O tempo médio de um processo de adoção no Brasil é de um ano, mas o período pode ser muito mais longo dependendo das características de caso. “Há processos que levam mais de seis anos até conseguir a adoção definitiva. Isso cria até uma insegurança entre os interessados em adotar porque as famílias têm medo de perder a criança durante a tramitação”, disse Cláudia Camargo. A advogada entende que a adoção exige vários cuidados para proteção da criança, mas adverte que a burocracia também é um desestimulante. 

Pela legislação, com base no Estatuto da Criança e Adolescente, qualquer pessoa com mais de 18 anos pode se candidatar a adoção, bastando procurar o Fórum ou a Vara da Infância e Juventude e apresentar documentos como comprovante de renda e de residência, atestados de sanidade física e mental, certidão negativa de distribuição cível e certidão de antecedentes criminais. Após a análise da documentação, começam outras sete etapas.

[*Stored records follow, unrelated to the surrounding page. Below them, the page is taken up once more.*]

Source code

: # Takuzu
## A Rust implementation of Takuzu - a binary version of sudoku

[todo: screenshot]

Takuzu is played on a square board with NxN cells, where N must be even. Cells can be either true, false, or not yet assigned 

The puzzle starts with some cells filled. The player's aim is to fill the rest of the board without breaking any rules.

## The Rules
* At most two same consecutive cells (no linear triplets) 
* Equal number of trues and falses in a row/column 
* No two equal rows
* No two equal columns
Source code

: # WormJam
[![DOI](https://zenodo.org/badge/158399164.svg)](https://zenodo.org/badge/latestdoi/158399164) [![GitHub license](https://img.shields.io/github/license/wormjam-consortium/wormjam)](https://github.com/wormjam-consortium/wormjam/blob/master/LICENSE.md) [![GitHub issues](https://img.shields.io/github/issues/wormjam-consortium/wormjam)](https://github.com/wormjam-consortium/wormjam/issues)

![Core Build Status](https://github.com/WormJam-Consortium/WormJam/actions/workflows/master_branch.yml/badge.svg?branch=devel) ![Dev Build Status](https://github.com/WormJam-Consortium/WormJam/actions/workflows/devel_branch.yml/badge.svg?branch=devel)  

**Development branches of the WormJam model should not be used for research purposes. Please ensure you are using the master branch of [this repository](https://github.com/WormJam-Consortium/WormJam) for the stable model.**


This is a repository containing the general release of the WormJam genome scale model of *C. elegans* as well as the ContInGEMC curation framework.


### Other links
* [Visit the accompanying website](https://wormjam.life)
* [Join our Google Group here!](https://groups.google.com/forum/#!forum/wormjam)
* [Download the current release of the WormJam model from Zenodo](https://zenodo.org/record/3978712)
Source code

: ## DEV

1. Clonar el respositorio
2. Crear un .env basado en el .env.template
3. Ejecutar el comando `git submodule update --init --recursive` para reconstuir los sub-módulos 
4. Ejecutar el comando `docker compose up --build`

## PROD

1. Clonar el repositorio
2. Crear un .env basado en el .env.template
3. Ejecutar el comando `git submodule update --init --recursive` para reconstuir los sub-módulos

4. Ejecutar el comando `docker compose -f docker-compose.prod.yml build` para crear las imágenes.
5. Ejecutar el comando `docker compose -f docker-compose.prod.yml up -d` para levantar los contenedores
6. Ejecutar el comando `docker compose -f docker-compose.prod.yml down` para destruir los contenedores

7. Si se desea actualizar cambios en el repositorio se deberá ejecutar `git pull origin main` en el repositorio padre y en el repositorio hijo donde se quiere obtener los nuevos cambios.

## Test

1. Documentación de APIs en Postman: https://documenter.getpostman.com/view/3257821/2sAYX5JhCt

Elas envolvem avaliação por uma equipe multidisciplinar, participação em programação de preparação para adoção e análise pela autoridade judiciária. Com a habilitação, os dados do postulante são inseridos no Sistema Nacional de Adoção e Acolhimento. Se for encontrado um perfil desejado, a Justiça apresentará o histórico da criança e fará o início do processo de aproximação.

O próximo estágio é de convivência, com a criança ou adolescente passando a morar com a família por três meses, prazo que pode ser prorrogado por igual período. Se o postulante e a criança/adolescente confirmarem interesse, será concedida a adoção provisória. Para Cláudia Camargo, se essa fase for muito longa, há o risco de discriminação na escola, pois o ente a ser adotado não terá os nomes dos novos pais na documentação, ao contrário dos amigos. Isso porque a liberação de um novo registro de nascimento, já com o sobrenome da nova família, ocorre somente após a adoção definitiva. Nessa etapa, a criança pode até ter o nome trocado, quebrando o elo com os pais biológicos.